Today was a really interactive day for the Fellows and me. We spent the day visiting schools in the area, which is something we probably should have done when we first arrived. Seeing the students in their usual educational environment was infinitely more helpful than being told about it by others. Our first stop was the Rabindranath Tagore Institute (RTI), a prestigious secondary school in the Pamplemousses district. The campus was a sprawling complex of mustard-colored buildings and exotic flower bushes; it was a tropical version of Lady Margaret Hall, the college I lived in during a summer in Oxford. The staff and pupils were incredibly gracious and welcoming; you could tell they were well prepared to receive us. They even let us participate in their last-day-of-school disco! We fistpumped and sega-ed our way through a few songs (including “Champagne Showers,” our de facto summer theme song) before climbing back into the car to drive to our next destination.

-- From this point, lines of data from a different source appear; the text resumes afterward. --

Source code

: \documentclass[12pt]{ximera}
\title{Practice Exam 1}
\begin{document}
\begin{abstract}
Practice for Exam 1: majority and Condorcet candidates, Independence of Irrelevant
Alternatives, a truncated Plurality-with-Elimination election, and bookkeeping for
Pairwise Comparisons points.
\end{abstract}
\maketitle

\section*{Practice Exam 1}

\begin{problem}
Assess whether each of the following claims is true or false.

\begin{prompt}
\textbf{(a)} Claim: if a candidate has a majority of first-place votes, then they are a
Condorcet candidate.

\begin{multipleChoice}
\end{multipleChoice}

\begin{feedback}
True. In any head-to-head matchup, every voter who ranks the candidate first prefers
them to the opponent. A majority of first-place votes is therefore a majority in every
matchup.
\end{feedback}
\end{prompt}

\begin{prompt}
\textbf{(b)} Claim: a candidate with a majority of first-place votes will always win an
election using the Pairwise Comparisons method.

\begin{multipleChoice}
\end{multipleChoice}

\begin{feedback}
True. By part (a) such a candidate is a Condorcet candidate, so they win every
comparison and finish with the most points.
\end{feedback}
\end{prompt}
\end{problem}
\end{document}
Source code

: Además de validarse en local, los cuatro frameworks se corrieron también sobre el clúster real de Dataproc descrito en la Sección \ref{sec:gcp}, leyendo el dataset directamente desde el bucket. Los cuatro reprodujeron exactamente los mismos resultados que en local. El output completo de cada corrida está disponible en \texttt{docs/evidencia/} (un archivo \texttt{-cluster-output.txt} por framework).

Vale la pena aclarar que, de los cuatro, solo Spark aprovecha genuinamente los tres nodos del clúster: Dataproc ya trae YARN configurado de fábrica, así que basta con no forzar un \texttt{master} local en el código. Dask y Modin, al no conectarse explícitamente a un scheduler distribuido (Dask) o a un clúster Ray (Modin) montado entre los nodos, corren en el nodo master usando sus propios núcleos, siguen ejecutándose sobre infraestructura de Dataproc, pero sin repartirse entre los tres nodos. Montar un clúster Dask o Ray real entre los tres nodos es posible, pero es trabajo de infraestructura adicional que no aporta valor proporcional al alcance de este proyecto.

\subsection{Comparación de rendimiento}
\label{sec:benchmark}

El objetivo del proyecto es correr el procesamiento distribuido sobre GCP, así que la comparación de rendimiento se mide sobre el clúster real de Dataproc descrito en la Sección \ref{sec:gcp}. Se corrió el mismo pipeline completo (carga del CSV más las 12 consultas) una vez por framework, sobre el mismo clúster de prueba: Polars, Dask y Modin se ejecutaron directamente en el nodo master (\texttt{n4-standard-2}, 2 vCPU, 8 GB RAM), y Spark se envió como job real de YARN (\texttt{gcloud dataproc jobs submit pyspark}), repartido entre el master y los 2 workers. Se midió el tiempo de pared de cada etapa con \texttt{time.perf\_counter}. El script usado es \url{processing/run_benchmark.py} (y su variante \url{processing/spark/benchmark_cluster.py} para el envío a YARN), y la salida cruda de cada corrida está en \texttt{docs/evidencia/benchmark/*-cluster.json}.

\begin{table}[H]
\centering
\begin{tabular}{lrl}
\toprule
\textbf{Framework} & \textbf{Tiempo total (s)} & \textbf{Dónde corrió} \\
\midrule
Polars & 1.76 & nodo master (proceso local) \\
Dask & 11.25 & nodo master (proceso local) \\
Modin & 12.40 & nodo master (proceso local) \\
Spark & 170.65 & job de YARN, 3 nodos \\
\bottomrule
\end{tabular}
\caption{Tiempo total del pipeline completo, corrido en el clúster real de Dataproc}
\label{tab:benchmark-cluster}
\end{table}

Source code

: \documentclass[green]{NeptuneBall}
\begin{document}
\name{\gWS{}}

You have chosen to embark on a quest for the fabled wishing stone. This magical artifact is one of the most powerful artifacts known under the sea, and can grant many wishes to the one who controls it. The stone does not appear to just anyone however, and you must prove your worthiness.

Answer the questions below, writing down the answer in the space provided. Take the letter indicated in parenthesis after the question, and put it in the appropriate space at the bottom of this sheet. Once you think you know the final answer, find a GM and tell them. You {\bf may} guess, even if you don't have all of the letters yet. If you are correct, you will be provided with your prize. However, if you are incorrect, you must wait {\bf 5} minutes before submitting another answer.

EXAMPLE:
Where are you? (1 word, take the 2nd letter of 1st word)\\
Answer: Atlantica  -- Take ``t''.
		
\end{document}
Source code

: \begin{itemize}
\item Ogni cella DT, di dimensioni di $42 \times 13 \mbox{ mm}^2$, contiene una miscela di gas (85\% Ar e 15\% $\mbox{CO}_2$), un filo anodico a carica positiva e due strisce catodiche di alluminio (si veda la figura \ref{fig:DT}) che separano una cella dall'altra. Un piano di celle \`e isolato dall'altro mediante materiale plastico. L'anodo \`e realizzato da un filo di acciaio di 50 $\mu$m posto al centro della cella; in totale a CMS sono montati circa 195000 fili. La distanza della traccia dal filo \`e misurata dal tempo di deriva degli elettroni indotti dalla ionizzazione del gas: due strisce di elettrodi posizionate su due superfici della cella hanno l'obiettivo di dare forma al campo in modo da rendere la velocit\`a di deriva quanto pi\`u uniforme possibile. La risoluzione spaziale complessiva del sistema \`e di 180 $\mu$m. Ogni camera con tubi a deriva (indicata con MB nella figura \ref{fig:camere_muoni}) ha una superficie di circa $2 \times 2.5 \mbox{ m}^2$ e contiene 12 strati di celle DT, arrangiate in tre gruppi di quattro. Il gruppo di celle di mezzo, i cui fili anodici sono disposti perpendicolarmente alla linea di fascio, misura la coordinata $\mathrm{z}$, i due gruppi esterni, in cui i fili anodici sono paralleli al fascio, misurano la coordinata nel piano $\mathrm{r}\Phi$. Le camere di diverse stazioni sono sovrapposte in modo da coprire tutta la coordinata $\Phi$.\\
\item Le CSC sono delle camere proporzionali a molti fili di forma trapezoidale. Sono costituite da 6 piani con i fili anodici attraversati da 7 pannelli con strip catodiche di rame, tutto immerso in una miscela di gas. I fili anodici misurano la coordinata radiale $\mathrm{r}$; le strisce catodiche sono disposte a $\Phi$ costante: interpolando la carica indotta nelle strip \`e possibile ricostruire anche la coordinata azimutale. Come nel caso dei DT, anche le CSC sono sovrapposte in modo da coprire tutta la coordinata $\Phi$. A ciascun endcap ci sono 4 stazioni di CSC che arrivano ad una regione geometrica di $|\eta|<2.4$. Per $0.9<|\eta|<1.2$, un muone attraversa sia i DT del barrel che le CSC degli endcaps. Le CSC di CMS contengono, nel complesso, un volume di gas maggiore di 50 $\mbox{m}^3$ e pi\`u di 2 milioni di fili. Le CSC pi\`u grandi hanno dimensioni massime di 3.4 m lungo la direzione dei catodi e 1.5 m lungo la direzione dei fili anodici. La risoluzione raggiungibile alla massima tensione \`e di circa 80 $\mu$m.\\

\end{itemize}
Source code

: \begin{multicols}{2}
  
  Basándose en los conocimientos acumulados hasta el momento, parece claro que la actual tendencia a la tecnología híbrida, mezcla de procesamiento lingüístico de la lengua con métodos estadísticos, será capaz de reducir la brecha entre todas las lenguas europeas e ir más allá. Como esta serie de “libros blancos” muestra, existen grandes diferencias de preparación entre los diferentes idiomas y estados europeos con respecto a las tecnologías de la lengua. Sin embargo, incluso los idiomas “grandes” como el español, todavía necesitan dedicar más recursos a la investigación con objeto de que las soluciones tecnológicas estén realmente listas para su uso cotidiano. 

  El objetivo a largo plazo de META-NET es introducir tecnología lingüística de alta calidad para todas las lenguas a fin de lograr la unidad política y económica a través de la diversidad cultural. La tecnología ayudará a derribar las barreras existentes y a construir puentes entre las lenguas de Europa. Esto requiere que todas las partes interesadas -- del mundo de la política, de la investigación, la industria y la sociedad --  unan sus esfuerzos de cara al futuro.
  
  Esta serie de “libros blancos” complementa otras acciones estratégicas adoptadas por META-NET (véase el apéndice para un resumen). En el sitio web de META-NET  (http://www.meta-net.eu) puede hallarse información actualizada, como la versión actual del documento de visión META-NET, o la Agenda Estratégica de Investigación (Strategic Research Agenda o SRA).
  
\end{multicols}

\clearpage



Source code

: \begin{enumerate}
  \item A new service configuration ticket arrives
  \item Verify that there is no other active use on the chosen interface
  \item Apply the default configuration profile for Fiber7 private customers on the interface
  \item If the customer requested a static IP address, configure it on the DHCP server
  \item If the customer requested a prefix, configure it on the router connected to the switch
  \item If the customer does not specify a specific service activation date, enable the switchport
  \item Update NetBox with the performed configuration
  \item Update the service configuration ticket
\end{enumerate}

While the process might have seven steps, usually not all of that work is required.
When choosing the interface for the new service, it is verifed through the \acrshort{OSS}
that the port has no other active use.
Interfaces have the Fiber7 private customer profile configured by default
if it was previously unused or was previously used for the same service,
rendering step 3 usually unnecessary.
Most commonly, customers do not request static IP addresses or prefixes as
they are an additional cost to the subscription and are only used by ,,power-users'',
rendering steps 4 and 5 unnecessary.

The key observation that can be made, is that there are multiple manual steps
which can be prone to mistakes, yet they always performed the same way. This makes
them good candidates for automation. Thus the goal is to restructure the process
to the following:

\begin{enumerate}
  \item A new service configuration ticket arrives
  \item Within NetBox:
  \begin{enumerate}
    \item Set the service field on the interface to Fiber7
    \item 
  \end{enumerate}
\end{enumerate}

The secondary school we arrived at was tucked away at the mouth of a narrow village road, invisible to passerby on the main streets. My first thought was that this campus looked just like RTI, but after a worldwide apocalypse. The paint was cracking, the lights dim. Curtains swung precariously through dull, open windows, and every door creaked in rusty objection when we entered. The complete lack of students, who had just been released for winter break, contributed to the eerie feel of the place. Unlike RTI, which has dozens of buildings, an auditorium, gyms, music rooms, labs, and any other facility useful for education, this school’s only furnishings were peeling desks and shattered chalkboards. This was a school for “average” students—those who had not achieved outstanding scores on their CPEs. I was shocked when Vedant told us that this was where many of our ELI Africa students studied.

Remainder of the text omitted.